The Company believes that inflation has had a negligible effect on operations over the past three years.

Liquidity and Capital Resources
 

The Company is in the development stage and, since inception, has experienced significant changes in liquidity, capital resources and stockholders’ equity. We have been funded since inception from public or private debt or equity placements or by major shareholders in the form of loans.
 

Cash flow used in operating activities was $8,790,098 for the period from inception to March 31, 2008. Cash flow used in operating activities for the three months ended March 31, 2008 was $608,175 as compared to cash flow used in operating activities of $877,374 for the three months ended March 31, 2007. The decrease in cash flow used in operating activities in the current period was due primarily to a decrease in general and administrative expenses and research and development expenses, in addition to the decrease in expenses incurred by the research vessel formerly owned by Planktos Corp.
 

Cash flow provided by investing activities was $3,039,745 for the period from inception to March 31, 2008. Cash flow provided by investing activities for the three months ended March 31, 2008 was $1,000,000 as compared to cash flow provided by investing activities of $0 for the three months ended March 31, 2007. Cash flows provided by investing activities can be attributed to the sale of the research vessel formerly owned by Planktos Corp.

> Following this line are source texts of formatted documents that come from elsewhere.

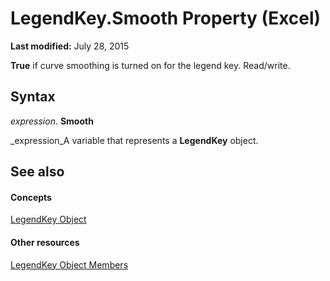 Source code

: 
# LegendKey.Smooth Property (Excel)

 **Last modified:** July 28, 2015

 **True** if curve smoothing is turned on for the legend key. Read/write.

## Syntax

 _expression_. **Smooth**

 _expression_A variable that represents a  **LegendKey** object.


## See also


#### Concepts


 [LegendKey Object](2d806a8f-2fed-e6f6-bb76-7339fa692cbb.md)
#### Other resources


 [LegendKey Object Members](c6d7e301-0487-7b7a-047c-1faa88694971.md)
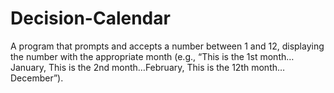 # Decision-Calendar
A program that prompts and accepts a number between 1 and 12, displaying the number with the appropriate month (e.g., “This is the 1st month…January, This is the 2nd month…February, This is the 12th month…December”).
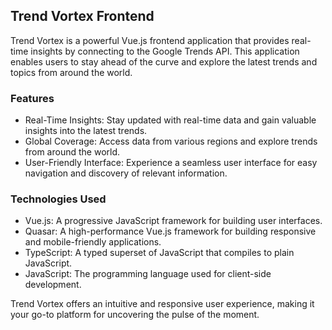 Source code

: ## Trend Vortex Frontend

Trend Vortex is a powerful Vue.js frontend application that provides real-time insights by connecting to the Google Trends API. This application enables users to stay ahead of the curve and explore the latest trends and topics from around the world.

### Features

- Real-Time Insights: Stay updated with real-time data and gain valuable insights into the latest trends.
- Global Coverage: Access data from various regions and explore trends from around the world.
- User-Friendly Interface: Experience a seamless user interface for easy navigation and discovery of relevant information.

### Technologies Used

- Vue.js: A progressive JavaScript framework for building user interfaces.
- Quasar: A high-performance Vue.js framework for building responsive and mobile-friendly applications.
- TypeScript: A typed superset of JavaScript that compiles to plain JavaScript.
- JavaScript: The programming language used for client-side development.

Trend Vortex offers an intuitive and responsive user experience, making it your go-to platform for uncovering the pulse of the moment.

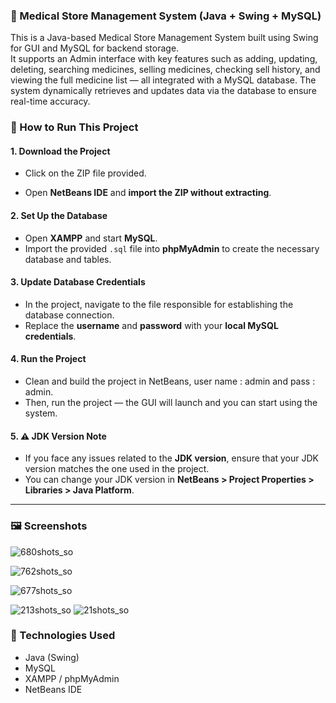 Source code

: ### 💊 Medical Store Management System (Java + Swing + MySQL)  
This is a Java-based Medical Store Management System built using Swing for GUI and MySQL for backend storage.  
It supports an Admin interface with key features such as adding, updating, deleting, searching medicines, selling medicines, checking sell history, and viewing the full medicine list — all integrated with a MySQL database. The system dynamically retrieves and updates data via the database to ensure real-time accuracy.

### 🚀 How to Run This Project

#### 1. Download the Project
- Click on the ZIP file provided.

- Open **NetBeans IDE** and **import the ZIP without extracting**.

#### 2. Set Up the Database
- Open **XAMPP** and start **MySQL**.
- Import the provided `.sql` file into **phpMyAdmin** to create the necessary database and tables.

#### 3. Update Database Credentials
- In the project, navigate to the file responsible for establishing the database connection.
- Replace the **username** and **password** with your **local MySQL credentials**.

#### 4. Run the Project
- Clean and build the project in NetBeans, user name : admin and pass : admin.
- Then, run the project — the GUI will launch and you can start using the system.

#### 5. ⚠️ JDK Version Note
- If you face any issues related to the **JDK version**, ensure that your JDK version matches the one used in the project.
- You can change your JDK version in **NetBeans > Project Properties > Libraries > Java Platform**.

---

### 🖼️ Screenshots
![680shots_so](https://github.com/user-attachments/assets/ccba0ff9-1291-4ab7-9fd9-34d35862a34c)

![762shots_so](https://github.com/user-attachments/assets/2e922bc4-1977-49ca-90c4-41199913da92)

![677shots_so](https://github.com/user-attachments/assets/8dfe6519-8bef-48b2-8254-8eda512f29a2)

![213shots_so](https://github.com/user-attachments/assets/079e3944-b78c-4cf6-999f-6d2f6f962a87)
![21shots_so](https://github.com/user-attachments/assets/f46a9077-443e-43eb-8d05-8bd96ae924d9)


### 📁 Technologies Used
- Java (Swing)
- MySQL
- XAMPP / phpMyAdmin
- NetBeans IDE
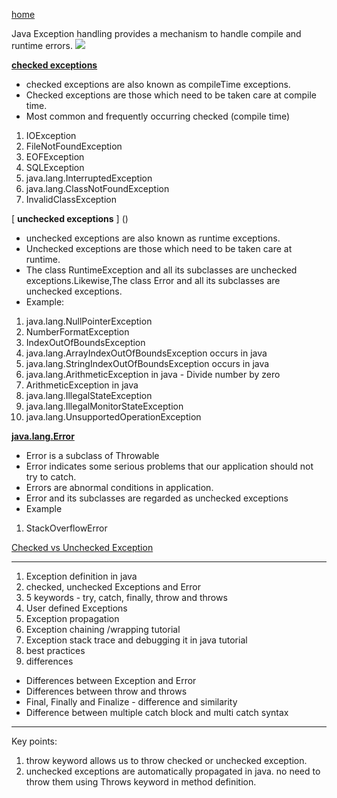 [home](https://www.javamadesoeasy.com/2015/05/exceptions-tutorial-in-java-in-detail_14.html)

Java Exception handling provides a mechanism to handle compile and runtime errors.
![](https://github.com/lekhrajdinkar/CoreJAVA/blob/master/notes/003_EXCEPTION/1.PNG)

[ **checked exceptions** ](https://www.javamadesoeasy.com/2015/11/what-are-checked-compile-time.html)
- checked exceptions are also known as compileTime exceptions.
- Checked exceptions are those which need to be taken care at compile time.
- Most common and frequently occurring checked (compile time)
1. IOException
2. FileNotFoundException
3. EOFException
4. SQLException
5. java.lang.InterruptedException
6. java.lang.ClassNotFoundException
7. InvalidClassException

[ **unchecked exceptions** ] ()
- unchecked exceptions are also known as runtime exceptions.
- Unchecked exceptions are those which need to be taken care at runtime.
- The class RuntimeException and all its subclasses are unchecked exceptions.Likewise,The class Error and all its subclasses are unchecked exceptions.
- Example:
1. java.lang.NullPointerException
2. NumberFormatException
3. IndexOutOfBoundsException
4. java.lang.ArrayIndexOutOfBoundsException occurs in java
5. java.lang.StringIndexOutOfBoundsException occurs in java
6. java.lang.ArithmeticException in java - Divide number by zero
7. ArithmeticException in java
8. java.lang.IllegalStateException
9. java.lang.IllegalMonitorStateException
10. java.lang.UnsupportedOperationException
 

[ **java.lang.Error** ](https://www.javamadesoeasy.com/2015/05/javalangerror-in-exception-handling-in.html)
- Error is a subclass of Throwable 
- Error indicates some serious problems that our application should not try to catch. 
- Errors are abnormal conditions in application. 
- Error and its subclasses are regarded as unchecked exceptions 
- Example 
1. StackOverflowError 

[Checked vs Unchecked Exception](https://www.javamadesoeasy.com/2015/05/checked-compile-time-exceptions-and.html)
***

1. Exception definition in java 
2. checked, unchecked Exceptions and Error 
3. 5 keywords - try, catch, finally, throw and throws
4. User defined Exceptions
5. Exception propagation
6. Exception chaining /wrapping tutorial
7. Exception stack trace and debugging it in java tutorial 
8. best practices
9. differences 
* Differences between Exception and Error 
* Differences between throw and throws 
* Final, Finally and Finalize - difference and similarity
* Difference between multiple catch block and multi catch syntax

***
Key points:
1. throw keyword allows us to throw checked or unchecked exception.
2. unchecked exceptions are automatically propagated in java. no need to throw them using Throws keyword in method definition. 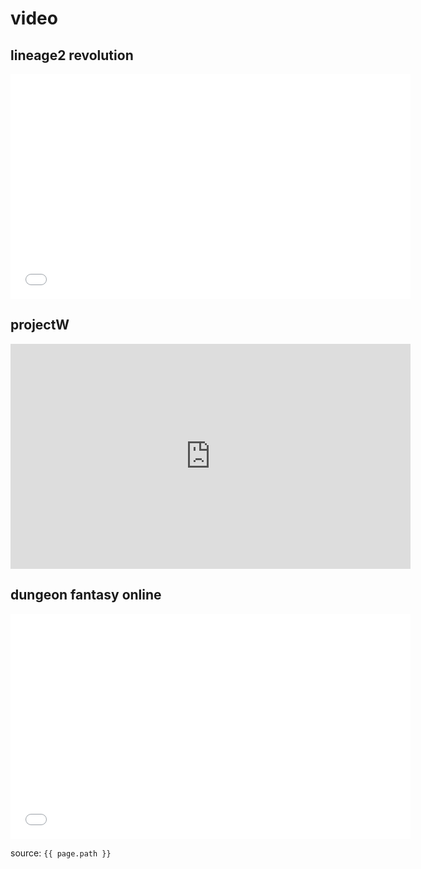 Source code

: 
# video

## lineage2 revolution  
<iframe width="640" height="360" src="lineage.mp4" title="YouTube video player" frameborder="0" allow="accelerometer; clipboard-write; encrypted-media; gyroscope; picture-in-picture" allowfullscreen></iframe>

## projectW
<iframe width="640" height="360" src="http://blog.naver.com/power399/220869704294" title="YouTube video player" frameborder="0" allow="accelerometer; clipboard-write; encrypted-media; gyroscope; picture-in-picture" allowfullscreen></iframe>

## dungeon fantasy online
<iframe width="640" height="360" src="dungeonFantasy.mp4" title="YouTube video player" frameborder="0" allow="accelerometer; clipboard-write; encrypted-media; gyroscope; picture-in-picture" allowfullscreen></iframe>

source: `{{ page.path }}`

Cash flow provided by financing activities was $6,025,395 for the period from inception to March 31, 2008. Cash used in financing activities for the three months ended March 31, 2008 was $184,138 as compared to cash provided by financing activities of $725,250 for the three months ended March 31, 2007. Cash flow used in financing activities in the current period can be attributed to the repayment of related party loans and advances.

 

The Company had a working capital deficit of $827,433 as of March 31, 2008, down from $1,342,027 as of December 31, 2007. As of March 31, 2008 our total assets totaled $281,258 and our current assets totaled $276,538, consisting primarily of cash. As of March 31, 2008 our current liabilities totaled $1,103,971, which included a note payable to a related party of $521,332, advances payable of $384,875, and accounts payable with accrued expenses of $176,230. Long term liabilities totaled $116,939. Net stockholders' deficit in the Company was $939,652 as of March 31, 2008, up from $711,191 at December 31, 2007.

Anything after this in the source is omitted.